## PROBLEM
Nothing but a number should be given: how many lines in the entries below include the string "causal".

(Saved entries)
──────

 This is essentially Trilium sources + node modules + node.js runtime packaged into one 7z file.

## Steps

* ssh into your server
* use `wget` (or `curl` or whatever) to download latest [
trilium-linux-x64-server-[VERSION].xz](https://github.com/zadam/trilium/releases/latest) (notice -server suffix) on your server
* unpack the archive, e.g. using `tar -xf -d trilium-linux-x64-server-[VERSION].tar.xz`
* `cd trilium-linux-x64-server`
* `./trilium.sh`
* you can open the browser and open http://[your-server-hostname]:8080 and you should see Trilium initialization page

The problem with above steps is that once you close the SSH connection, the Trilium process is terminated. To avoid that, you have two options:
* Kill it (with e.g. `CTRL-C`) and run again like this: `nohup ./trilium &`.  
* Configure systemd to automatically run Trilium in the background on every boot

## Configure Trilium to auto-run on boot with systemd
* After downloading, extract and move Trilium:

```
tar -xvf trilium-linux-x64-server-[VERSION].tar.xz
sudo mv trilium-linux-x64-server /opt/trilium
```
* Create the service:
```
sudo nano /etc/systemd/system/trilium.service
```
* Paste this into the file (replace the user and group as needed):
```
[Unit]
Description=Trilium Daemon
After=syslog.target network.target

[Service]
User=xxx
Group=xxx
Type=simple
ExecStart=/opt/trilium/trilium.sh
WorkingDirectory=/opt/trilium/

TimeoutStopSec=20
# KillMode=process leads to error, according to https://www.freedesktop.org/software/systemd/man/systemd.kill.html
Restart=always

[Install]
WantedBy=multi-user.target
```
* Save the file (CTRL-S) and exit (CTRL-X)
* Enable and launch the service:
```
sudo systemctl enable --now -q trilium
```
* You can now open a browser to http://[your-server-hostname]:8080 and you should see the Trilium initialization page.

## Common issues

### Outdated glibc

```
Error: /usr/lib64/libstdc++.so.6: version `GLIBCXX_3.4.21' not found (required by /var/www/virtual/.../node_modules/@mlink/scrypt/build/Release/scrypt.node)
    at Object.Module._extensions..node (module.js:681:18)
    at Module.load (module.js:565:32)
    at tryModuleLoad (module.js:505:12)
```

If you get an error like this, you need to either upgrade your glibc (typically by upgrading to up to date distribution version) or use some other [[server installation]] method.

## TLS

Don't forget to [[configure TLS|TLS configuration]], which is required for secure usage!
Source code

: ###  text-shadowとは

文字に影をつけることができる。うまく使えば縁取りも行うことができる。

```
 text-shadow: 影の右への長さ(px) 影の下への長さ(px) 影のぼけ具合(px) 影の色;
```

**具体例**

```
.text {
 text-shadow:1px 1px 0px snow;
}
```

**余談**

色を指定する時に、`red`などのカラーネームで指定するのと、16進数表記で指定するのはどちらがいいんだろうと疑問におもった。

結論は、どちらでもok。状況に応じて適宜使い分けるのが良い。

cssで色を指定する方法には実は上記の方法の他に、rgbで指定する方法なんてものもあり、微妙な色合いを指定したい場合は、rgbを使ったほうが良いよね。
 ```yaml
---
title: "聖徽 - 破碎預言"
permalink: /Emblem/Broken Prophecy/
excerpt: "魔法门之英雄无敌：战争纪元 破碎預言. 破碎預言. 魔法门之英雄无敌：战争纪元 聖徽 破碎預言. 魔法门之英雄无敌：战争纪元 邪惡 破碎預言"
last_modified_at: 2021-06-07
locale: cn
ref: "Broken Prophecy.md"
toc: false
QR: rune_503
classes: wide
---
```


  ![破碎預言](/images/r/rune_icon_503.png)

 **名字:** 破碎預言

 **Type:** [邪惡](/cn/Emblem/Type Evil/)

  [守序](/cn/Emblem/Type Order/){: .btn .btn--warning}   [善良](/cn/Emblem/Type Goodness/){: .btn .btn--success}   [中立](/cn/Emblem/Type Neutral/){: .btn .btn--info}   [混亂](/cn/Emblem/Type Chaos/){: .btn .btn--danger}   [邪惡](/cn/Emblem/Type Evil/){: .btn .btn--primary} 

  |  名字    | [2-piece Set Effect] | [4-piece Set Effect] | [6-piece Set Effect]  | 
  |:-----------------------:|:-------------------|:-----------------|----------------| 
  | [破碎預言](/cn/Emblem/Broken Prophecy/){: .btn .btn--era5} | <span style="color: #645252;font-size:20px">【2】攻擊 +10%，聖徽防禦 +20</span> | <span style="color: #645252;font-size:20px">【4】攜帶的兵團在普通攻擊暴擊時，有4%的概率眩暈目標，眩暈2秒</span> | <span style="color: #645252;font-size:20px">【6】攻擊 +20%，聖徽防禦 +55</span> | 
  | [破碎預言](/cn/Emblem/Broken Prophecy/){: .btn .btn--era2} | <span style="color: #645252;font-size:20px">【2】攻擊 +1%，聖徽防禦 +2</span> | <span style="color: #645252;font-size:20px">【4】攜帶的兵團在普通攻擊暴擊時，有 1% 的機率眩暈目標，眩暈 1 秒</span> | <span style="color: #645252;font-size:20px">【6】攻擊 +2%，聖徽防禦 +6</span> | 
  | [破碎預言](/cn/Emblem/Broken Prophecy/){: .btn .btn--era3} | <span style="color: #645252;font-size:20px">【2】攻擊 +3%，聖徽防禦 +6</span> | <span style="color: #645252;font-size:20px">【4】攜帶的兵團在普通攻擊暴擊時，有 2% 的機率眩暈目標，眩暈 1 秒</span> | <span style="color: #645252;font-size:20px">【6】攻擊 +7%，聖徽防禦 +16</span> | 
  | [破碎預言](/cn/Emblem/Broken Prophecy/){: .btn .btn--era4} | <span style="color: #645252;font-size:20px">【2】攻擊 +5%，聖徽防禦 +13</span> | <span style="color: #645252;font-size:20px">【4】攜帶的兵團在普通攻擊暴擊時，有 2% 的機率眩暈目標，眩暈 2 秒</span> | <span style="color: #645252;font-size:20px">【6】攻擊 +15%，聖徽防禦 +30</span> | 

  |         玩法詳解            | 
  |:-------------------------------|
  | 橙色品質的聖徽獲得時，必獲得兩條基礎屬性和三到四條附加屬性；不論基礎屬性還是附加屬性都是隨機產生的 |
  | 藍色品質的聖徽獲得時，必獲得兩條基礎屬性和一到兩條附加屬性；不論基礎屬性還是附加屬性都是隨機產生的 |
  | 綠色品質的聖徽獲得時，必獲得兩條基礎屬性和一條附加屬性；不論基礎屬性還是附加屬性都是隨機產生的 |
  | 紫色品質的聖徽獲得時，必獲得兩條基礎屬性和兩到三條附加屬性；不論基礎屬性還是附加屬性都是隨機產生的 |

──────

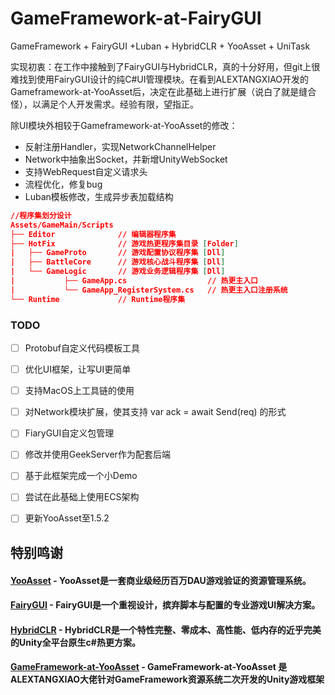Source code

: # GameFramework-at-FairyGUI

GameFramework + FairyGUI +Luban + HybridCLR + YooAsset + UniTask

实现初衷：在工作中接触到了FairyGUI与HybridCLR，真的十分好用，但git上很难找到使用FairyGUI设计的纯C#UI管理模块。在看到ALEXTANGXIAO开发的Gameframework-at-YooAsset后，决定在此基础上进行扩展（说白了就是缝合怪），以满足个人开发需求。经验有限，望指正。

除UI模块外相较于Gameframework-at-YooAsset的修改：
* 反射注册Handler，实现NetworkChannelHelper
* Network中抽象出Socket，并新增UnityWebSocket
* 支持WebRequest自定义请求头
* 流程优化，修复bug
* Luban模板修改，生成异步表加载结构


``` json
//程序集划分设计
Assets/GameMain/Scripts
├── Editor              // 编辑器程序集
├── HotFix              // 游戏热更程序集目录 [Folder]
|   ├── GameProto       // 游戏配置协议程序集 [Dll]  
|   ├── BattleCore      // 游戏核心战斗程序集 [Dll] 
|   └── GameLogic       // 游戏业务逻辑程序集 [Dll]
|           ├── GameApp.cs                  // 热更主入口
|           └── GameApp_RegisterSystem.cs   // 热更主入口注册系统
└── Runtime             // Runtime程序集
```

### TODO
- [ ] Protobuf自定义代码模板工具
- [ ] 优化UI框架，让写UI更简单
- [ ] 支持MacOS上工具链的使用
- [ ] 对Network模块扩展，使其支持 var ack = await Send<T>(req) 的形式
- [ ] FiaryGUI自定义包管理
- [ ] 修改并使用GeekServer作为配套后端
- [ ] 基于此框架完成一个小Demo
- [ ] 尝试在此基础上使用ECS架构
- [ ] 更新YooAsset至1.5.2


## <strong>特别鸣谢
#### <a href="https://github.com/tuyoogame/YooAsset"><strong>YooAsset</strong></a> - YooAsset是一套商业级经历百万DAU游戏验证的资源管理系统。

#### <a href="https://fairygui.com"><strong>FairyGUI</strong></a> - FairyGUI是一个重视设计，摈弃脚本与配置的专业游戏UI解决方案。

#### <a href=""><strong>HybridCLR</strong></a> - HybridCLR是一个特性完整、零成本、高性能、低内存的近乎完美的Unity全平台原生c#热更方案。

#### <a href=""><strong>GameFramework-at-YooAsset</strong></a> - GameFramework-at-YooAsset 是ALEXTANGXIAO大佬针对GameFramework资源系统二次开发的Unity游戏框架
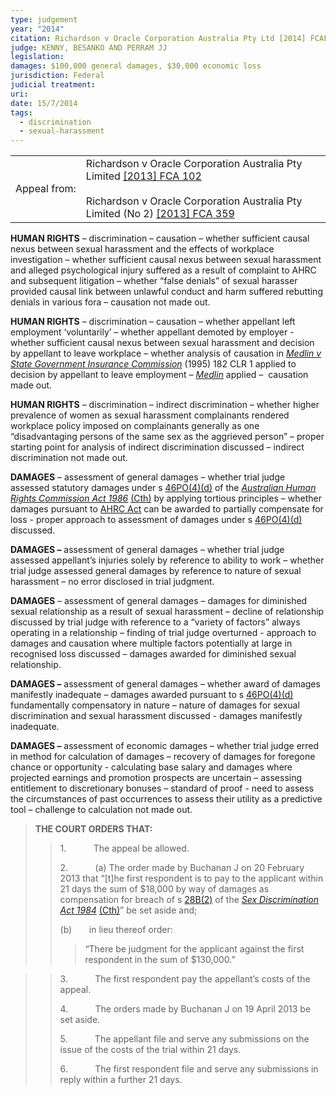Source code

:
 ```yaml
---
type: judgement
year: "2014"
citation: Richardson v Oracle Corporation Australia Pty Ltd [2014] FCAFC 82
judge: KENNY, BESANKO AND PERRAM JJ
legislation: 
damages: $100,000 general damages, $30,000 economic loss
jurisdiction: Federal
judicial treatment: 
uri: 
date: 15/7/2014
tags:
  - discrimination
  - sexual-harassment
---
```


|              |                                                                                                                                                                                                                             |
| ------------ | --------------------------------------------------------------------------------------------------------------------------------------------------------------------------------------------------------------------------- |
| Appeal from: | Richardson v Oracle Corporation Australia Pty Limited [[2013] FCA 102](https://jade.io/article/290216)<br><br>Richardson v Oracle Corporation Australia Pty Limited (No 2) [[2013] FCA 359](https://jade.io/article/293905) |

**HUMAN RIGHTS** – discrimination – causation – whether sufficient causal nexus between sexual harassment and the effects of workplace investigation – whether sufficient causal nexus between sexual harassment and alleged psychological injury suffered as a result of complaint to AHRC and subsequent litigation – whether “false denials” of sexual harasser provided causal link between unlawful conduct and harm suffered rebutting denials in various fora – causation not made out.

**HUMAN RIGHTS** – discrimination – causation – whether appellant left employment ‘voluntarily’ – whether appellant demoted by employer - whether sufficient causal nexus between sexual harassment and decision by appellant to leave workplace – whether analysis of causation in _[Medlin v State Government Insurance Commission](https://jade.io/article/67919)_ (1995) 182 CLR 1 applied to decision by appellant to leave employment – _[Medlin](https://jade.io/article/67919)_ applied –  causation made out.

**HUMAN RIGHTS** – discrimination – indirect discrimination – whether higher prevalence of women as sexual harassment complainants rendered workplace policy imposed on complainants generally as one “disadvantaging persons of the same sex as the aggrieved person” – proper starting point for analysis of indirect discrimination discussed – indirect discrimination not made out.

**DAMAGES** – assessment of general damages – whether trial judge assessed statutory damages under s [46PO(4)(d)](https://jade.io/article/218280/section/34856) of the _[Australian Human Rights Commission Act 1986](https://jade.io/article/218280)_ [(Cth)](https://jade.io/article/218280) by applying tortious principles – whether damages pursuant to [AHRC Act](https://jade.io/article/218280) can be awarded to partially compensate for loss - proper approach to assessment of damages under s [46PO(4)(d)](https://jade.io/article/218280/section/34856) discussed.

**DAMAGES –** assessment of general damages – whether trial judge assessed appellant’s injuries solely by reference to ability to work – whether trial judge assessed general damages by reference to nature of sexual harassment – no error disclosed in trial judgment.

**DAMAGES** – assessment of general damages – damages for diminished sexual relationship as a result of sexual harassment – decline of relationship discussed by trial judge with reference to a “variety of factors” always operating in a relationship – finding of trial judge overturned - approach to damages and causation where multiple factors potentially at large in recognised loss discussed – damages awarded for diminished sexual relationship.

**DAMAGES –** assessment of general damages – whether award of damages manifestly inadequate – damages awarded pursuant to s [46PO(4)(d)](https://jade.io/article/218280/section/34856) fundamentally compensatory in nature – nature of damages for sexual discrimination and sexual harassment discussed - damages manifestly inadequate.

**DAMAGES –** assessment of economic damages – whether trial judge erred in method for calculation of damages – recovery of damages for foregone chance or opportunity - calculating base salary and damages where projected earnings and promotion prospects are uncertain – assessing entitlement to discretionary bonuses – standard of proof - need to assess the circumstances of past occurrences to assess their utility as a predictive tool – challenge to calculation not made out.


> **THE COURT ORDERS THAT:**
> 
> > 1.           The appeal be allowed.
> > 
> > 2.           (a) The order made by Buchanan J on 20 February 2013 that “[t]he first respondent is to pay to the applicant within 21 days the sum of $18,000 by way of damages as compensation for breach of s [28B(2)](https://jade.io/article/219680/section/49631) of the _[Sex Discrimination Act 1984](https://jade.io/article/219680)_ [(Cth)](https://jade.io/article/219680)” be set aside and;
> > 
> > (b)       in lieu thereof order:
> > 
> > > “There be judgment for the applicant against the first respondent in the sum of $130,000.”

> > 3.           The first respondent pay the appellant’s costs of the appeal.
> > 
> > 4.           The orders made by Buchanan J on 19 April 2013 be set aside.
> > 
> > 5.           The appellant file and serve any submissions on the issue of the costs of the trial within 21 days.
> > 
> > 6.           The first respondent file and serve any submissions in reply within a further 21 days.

──────

## WRITTEN ANSWER
2